エドガル・ジャニェス(Edgar Yánez)、ルイス・グアノ・レアル(Luis Guano Real)、イバン・ビエラ(Iván Viera)は、「ホセグアンゴ(Joseguango)」という小さなコミュニティに住む3人のリーダーであり起業家である。この村は火山の谷に属しており、人口は約4000人。彼らの多くと同様に、ジャニェス、グアノ・レアル、ビエラもブロッコリーや牛、バラの栽培を通じて生計を立てている。彼らは2015年にコトパクシ火山のことを振り返る。

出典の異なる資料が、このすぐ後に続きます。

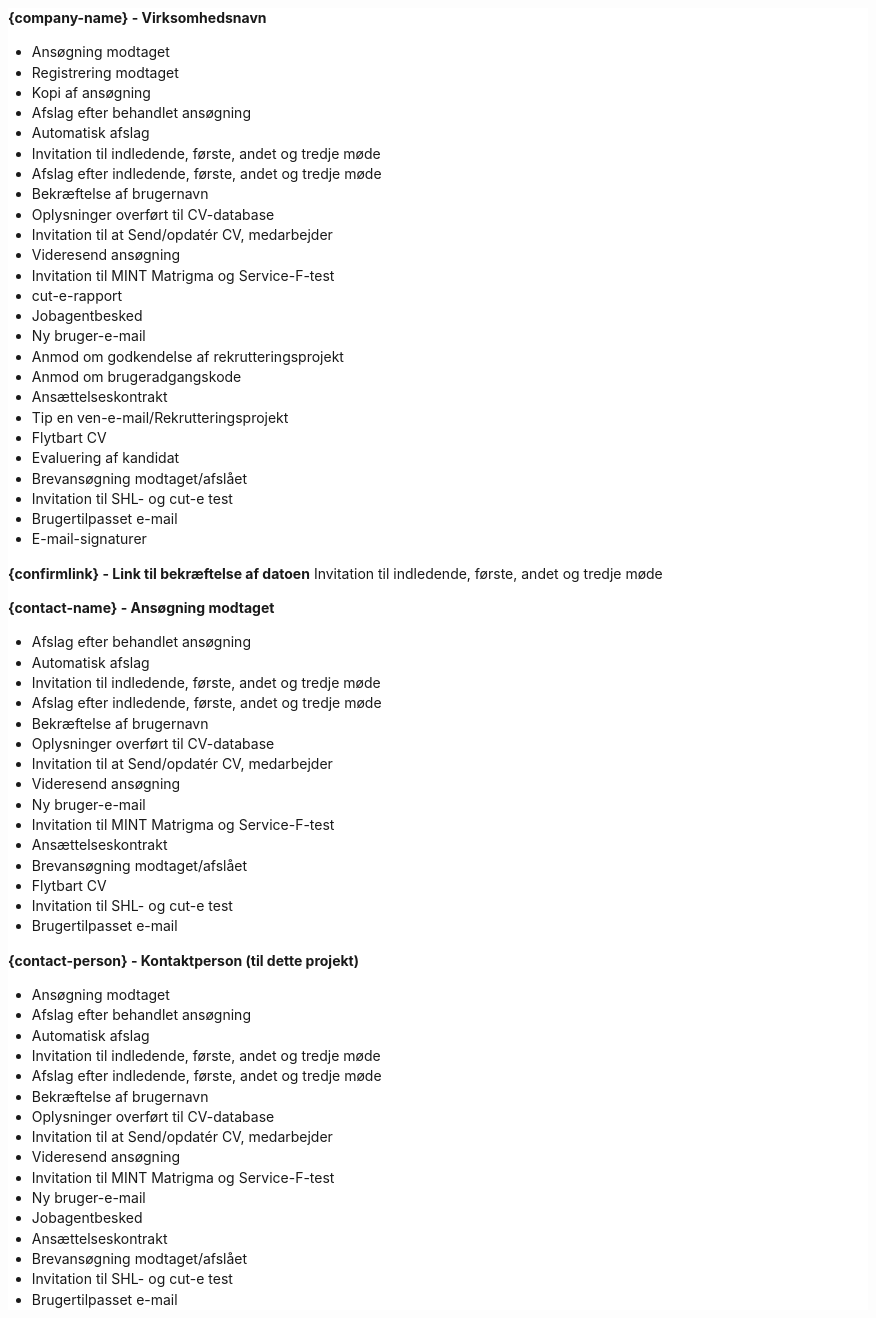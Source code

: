 **{company-name} - Virksomhedsnavn**
- Ansøgning modtaget
- Registrering modtaget
- Kopi af ansøgning
- Afslag efter behandlet ansøgning
- Automatisk afslag
- Invitation til indledende, første, andet og tredje møde
- Afslag efter indledende, første, andet og tredje møde
- Bekræftelse af brugernavn
- Oplysninger overført til CV-database
- Invitation til at Send/opdatér CV, medarbejder
- Videresend ansøgning
- Invitation til MINT Matrigma og Service-F-test
- cut-e-rapport
- Jobagentbesked
- Ny bruger-e-mail
- Anmod om godkendelse af rekrutteringsprojekt
- Anmod om brugeradgangskode
- Ansættelseskontrakt
- Tip en ven-e-mail/Rekrutteringsprojekt
- Flytbart CV
- Evaluering af kandidat
- Brevansøgning modtaget/afslået
- Invitation til SHL- og cut-e test
- Brugertilpasset e-mail
- E-mail-signaturer

**{confirmlink} - Link til bekræftelse af datoen**
Invitation til indledende, første, andet og tredje møde

**{contact-name} - Ansøgning modtaget**
- Afslag efter behandlet ansøgning
- Automatisk afslag
- Invitation til indledende, første, andet og tredje møde
- Afslag efter indledende, første, andet og tredje møde
- Bekræftelse af brugernavn
- Oplysninger overført til CV-database
- Invitation til at Send/opdatér CV, medarbejder
- Videresend ansøgning
- Ny bruger-e-mail
- Invitation til MINT Matrigma og Service-F-test
- Ansættelseskontrakt
- Brevansøgning modtaget/afslået
- Flytbart CV
- Invitation til SHL- og cut-e test
- Brugertilpasset e-mail

**{contact-person} - Kontaktperson (til dette projekt)**
- Ansøgning modtaget
- Afslag efter behandlet ansøgning
- Automatisk afslag
- Invitation til indledende, første, andet og tredje møde
- Afslag efter indledende, første, andet og tredje møde
- Bekræftelse af brugernavn
- Oplysninger overført til CV-database
- Invitation til at Send/opdatér CV, medarbejder
- Videresend ansøgning
- Invitation til MINT Matrigma og Service-F-test
- Ny bruger-e-mail
- Jobagentbesked
- Ansættelseskontrakt
- Brevansøgning modtaget/afslået
- Invitation til SHL- og cut-e test
- Brugertilpasset e-mail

2015年にコトパクシ火山が轟音を上げたとき、それは火砕流や溶岩、岩石を噴出したのではなく、「無限の泥流による恐怖」を引き起こした。ラタクンガ市およびホセグアンゴ、ムラロの住民たちは、自宅から逃げ出した。「人々は泣き叫び、悲鳴を上げていた。高地へと走った者もいれば、自宅に留まって持ち物や家畜を守ろうとした者もいた」と、エドガル・ジャニェスは回想する。数時間後、住民たちは次の事実を知ることになる――噴火は単なる轟音にすぎず、ラハールは発生しておらず、実際には命の危険はまったくなかったのだと。しかしながら、夜明け前の混乱と恐怖の中で、7名が命を落とした。
しかし、エドガル・ジャニェス、ルイス・グアノ・レアル、イバン・ビエラにとって、あの2015年の噴火は警鐘であった。それは、次に本当の噴火が起きたときに、この谷がいかに準備不足であるかを示す「赤信号」であった。彼らは、それが再び起きることを確信している。そして、それは大規模なものになると考えている。彼らは、自分たちの町の未来を深く憂慮している。

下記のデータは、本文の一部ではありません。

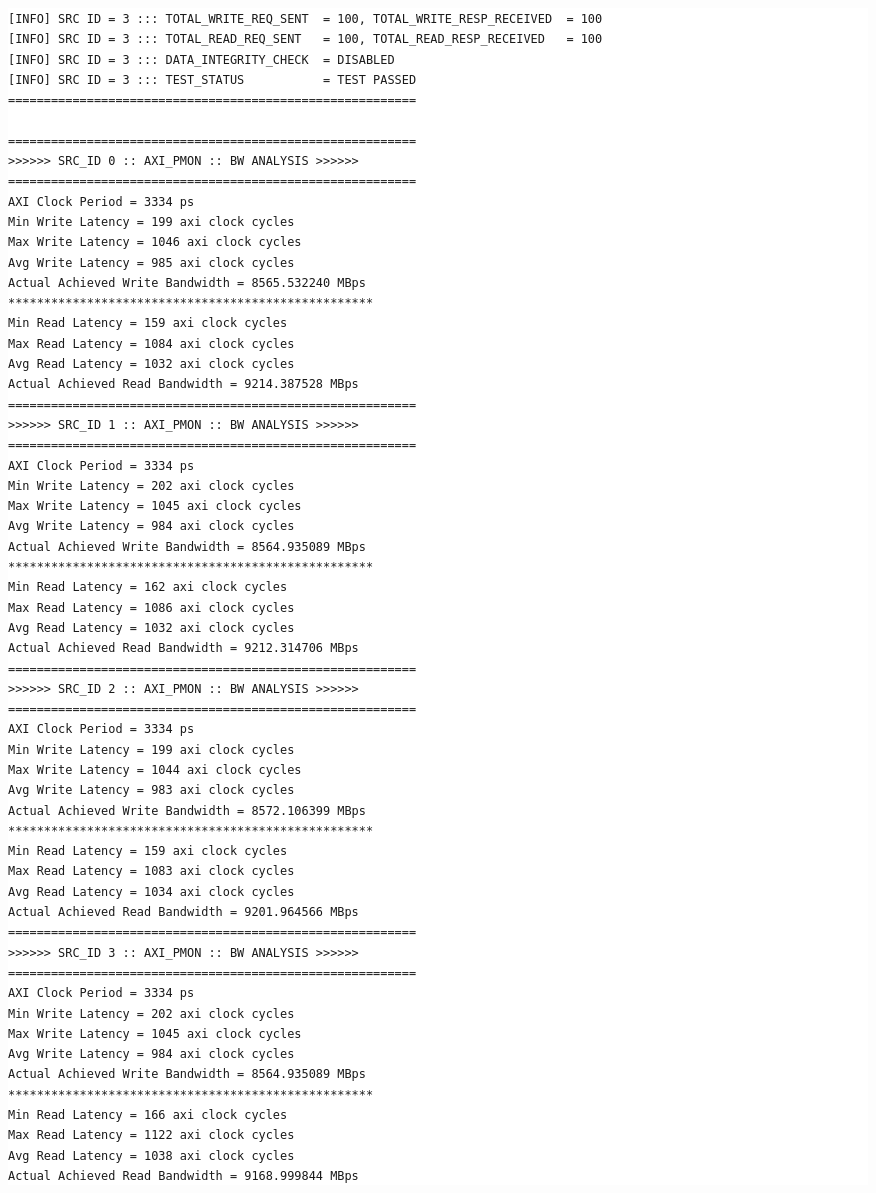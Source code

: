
 ```
[INFO] SRC ID = 3 ::: TOTAL_WRITE_REQ_SENT  = 100, TOTAL_WRITE_RESP_RECEIVED  = 100
[INFO] SRC ID = 3 ::: TOTAL_READ_REQ_SENT   = 100, TOTAL_READ_RESP_RECEIVED   = 100
[INFO] SRC ID = 3 ::: DATA_INTEGRITY_CHECK  = DISABLED
[INFO] SRC ID = 3 ::: TEST_STATUS           = TEST PASSED
=========================================================

=========================================================
>>>>>> SRC_ID 0 :: AXI_PMON :: BW ANALYSIS >>>>>>
=========================================================
AXI Clock Period = 3334 ps
Min Write Latency = 199 axi clock cycles
Max Write Latency = 1046 axi clock cycles
Avg Write Latency = 985 axi clock cycles
Actual Achieved Write Bandwidth = 8565.532240 MBps
***************************************************
Min Read Latency = 159 axi clock cycles
Max Read Latency = 1084 axi clock cycles
Avg Read Latency = 1032 axi clock cycles
Actual Achieved Read Bandwidth = 9214.387528 MBps
=========================================================
>>>>>> SRC_ID 1 :: AXI_PMON :: BW ANALYSIS >>>>>>
=========================================================
AXI Clock Period = 3334 ps
Min Write Latency = 202 axi clock cycles
Max Write Latency = 1045 axi clock cycles
Avg Write Latency = 984 axi clock cycles
Actual Achieved Write Bandwidth = 8564.935089 MBps
***************************************************
Min Read Latency = 162 axi clock cycles
Max Read Latency = 1086 axi clock cycles
Avg Read Latency = 1032 axi clock cycles
Actual Achieved Read Bandwidth = 9212.314706 MBps
=========================================================
>>>>>> SRC_ID 2 :: AXI_PMON :: BW ANALYSIS >>>>>>
=========================================================
AXI Clock Period = 3334 ps
Min Write Latency = 199 axi clock cycles
Max Write Latency = 1044 axi clock cycles
Avg Write Latency = 983 axi clock cycles
Actual Achieved Write Bandwidth = 8572.106399 MBps
***************************************************
Min Read Latency = 159 axi clock cycles
Max Read Latency = 1083 axi clock cycles
Avg Read Latency = 1034 axi clock cycles
Actual Achieved Read Bandwidth = 9201.964566 MBps
=========================================================
>>>>>> SRC_ID 3 :: AXI_PMON :: BW ANALYSIS >>>>>>
=========================================================
AXI Clock Period = 3334 ps
Min Write Latency = 202 axi clock cycles
Max Write Latency = 1045 axi clock cycles
Avg Write Latency = 984 axi clock cycles
Actual Achieved Write Bandwidth = 8564.935089 MBps
***************************************************
Min Read Latency = 166 axi clock cycles
Max Read Latency = 1122 axi clock cycles
Avg Read Latency = 1038 axi clock cycles
Actual Achieved Read Bandwidth = 9168.999844 MBps
```
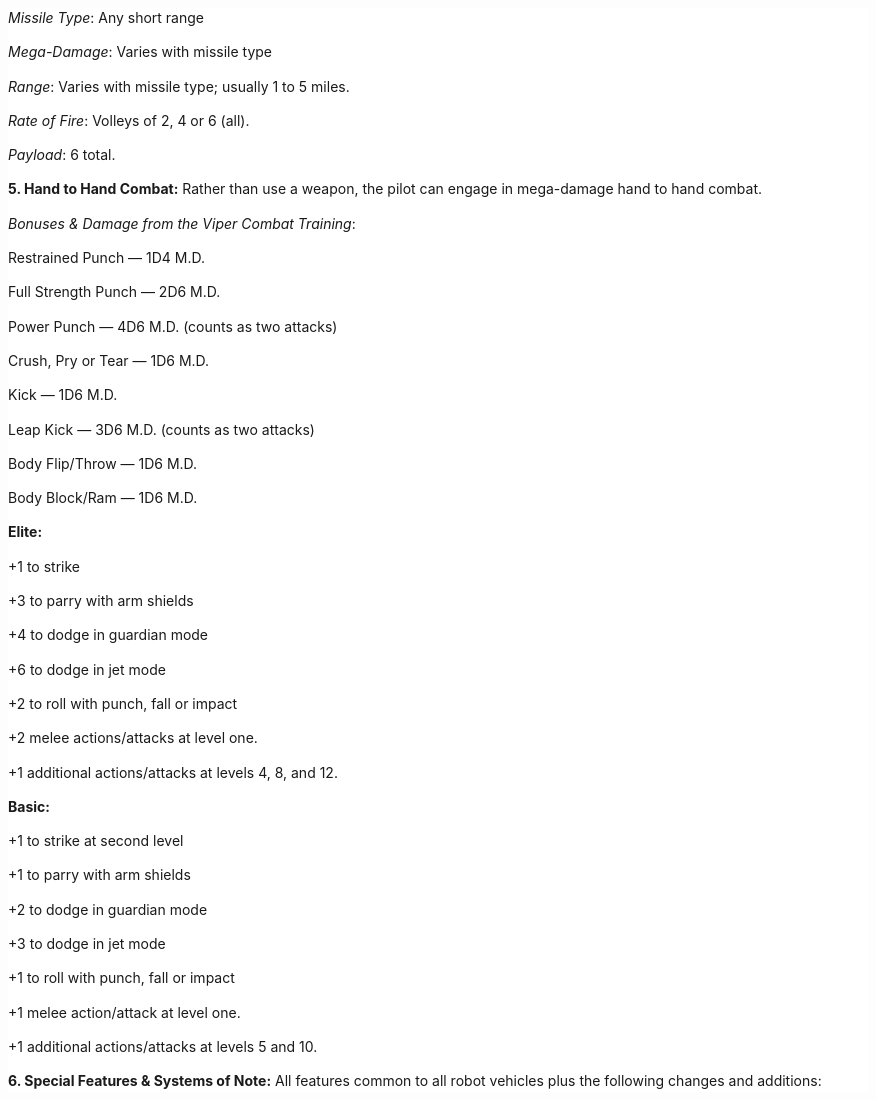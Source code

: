 *Missile Type*: Any short range

*Mega-Damage*: Varies with missile type

*Range*: Varies with missile type; usually 1 to 5 miles.

*Rate of Fire*: Volleys of 2, 4 or 6 (all).

*Payload*: 6 total.

**5. Hand to Hand Combat:** Rather than use a weapon, the pilot can
engage in mega-damage hand to hand combat.

*Bonuses & Damage from the Viper Combat Training*:

Restrained Punch — 1D4 M.D.

Full Strength Punch — 2D6 M.D.

Power Punch — 4D6 M.D. (counts as two attacks)

Crush, Pry or Tear — 1D6 M.D.

Kick — 1D6 M.D.

Leap Kick — 3D6 M.D. (counts as two attacks)

Body Flip/Throw — 1D6 M.D.

Body Block/Ram — 1D6 M.D.

**Elite:**

+1 to strike

+3 to parry with arm shields

+4 to dodge in guardian mode

+6 to dodge in jet mode

+2 to roll with punch, fall or impact

+2 melee actions/attacks at level one.

+1 additional actions/attacks at levels 4, 8, and 12.

**Basic:**

+1 to strike at second level

+1 to parry with arm shields

+2 to dodge in guardian mode

+3 to dodge in jet mode

+1 to roll with punch, fall or impact

+1 melee action/attack at level one.

+1 additional actions/attacks at levels 5 and 10.

**6. Special Features & Systems of Note:** All features common to all
robot vehicles plus the following changes and additions:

彼らは備えるために、避難訓練や応急処置の講習、意識向上のためのワークショップを開催している。また、避難ルートの標識を何度も塗り直し、更新している。だが同時に、彼らは2015年以前にも同様の取り組みをしていたことを認識している。そして、どれだけ訓練や啓発活動を行っても、火山が唸った瞬間にはそれが無意味になったという現実を理解している。「人々は対応方法を知っていた。しかし、その瞬間の混乱の中では、何の役にも立たなかった」とグアノ・レアルは認める。「人々は、とにかくできる限り多くの財産を守ろうとした。子どもや家畜を守りたかったのだ」と彼は振り返る。
2015年の混乱の直後、ジャニェス、グアノ・レアル、ビエラの3人は地域社会の変化を目の当たりにした。「人々は、危険の中で生きていることを認識したことで、投資したり成長したりする余裕がなくなった」とビエラは語る。「土地や財産を、ほとんど無償のような価格で売り始めた」とジャニェスは続ける。「自分たちの土地がリスクゾーンにあるという理由で、銀行からの融資も受けられなくなった。銀行にとって、土地は無価値だったのだ」とグアノ・レアルは説明する。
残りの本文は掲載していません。